# TASK DETAILS:
Read through the listing and copy every line that contains the word "modular".

# INFORMATION PROVIDED:
● ● ● ● ● ● ●

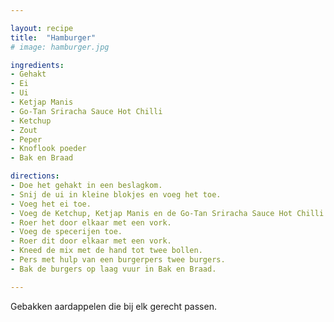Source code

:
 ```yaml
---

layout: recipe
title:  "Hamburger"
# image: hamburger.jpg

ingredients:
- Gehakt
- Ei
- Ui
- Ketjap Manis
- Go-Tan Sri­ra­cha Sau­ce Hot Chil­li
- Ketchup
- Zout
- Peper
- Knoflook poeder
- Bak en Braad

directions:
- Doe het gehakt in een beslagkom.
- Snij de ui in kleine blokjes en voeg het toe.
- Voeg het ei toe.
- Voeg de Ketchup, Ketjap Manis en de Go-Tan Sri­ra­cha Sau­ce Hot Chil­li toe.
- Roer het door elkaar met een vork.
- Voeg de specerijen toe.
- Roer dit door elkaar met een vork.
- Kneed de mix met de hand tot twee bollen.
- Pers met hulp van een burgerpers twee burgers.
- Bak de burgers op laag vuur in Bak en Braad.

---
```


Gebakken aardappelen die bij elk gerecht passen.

● ● ● ● ● ● ●

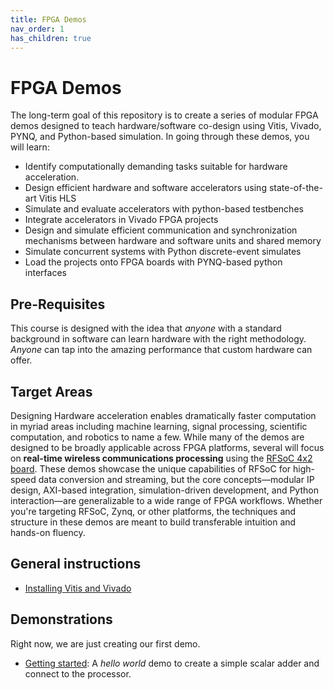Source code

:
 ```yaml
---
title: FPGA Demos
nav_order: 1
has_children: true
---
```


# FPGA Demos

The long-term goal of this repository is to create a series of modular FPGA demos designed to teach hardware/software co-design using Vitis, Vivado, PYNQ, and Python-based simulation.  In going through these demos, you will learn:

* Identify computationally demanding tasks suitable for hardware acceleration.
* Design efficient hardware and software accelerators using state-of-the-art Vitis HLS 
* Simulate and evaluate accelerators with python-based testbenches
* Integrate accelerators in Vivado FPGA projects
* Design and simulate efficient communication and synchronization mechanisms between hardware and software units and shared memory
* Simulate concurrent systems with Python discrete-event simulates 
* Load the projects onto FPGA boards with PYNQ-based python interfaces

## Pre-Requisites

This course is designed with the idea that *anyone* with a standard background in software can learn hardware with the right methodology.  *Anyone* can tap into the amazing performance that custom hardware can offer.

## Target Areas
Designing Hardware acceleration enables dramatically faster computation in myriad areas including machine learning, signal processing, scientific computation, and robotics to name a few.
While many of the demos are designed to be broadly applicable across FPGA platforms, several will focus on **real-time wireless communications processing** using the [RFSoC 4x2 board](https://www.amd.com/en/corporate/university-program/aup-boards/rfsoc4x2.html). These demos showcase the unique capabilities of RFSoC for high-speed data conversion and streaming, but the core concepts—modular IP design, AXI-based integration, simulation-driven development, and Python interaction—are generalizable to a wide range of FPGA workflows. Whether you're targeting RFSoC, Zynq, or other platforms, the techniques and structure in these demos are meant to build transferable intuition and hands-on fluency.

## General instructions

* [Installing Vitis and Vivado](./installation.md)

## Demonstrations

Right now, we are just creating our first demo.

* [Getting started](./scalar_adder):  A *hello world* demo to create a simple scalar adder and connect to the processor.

● ● ● ● ● ● ●

# THE ANSWER:
The long-term goal of this repository is to create a series of modular FPGA demos designed to teach hardware/software co-design using Vitis, Vivado, PYNQ, and Python-based simulation.  In going through these demos, you will learn:
While many of the demos are designed to be broadly applicable across FPGA platforms, several will focus on **real-time wireless communications processing** using the [RFSoC 4x2 board](https://www.amd.com/en/corporate/university-program/aup-boards/rfsoc4x2.html). These demos showcase the unique capabilities of RFSoC for high-speed data conversion and streaming, but the core concepts—modular IP design, AXI-based integration, simulation-driven development, and Python interaction—are generalizable to a wide range of FPGA workflows. Whether you're targeting RFSoC, Zynq, or other platforms, the techniques and structure in these demos are meant to build transferable intuition and hands-on fluency.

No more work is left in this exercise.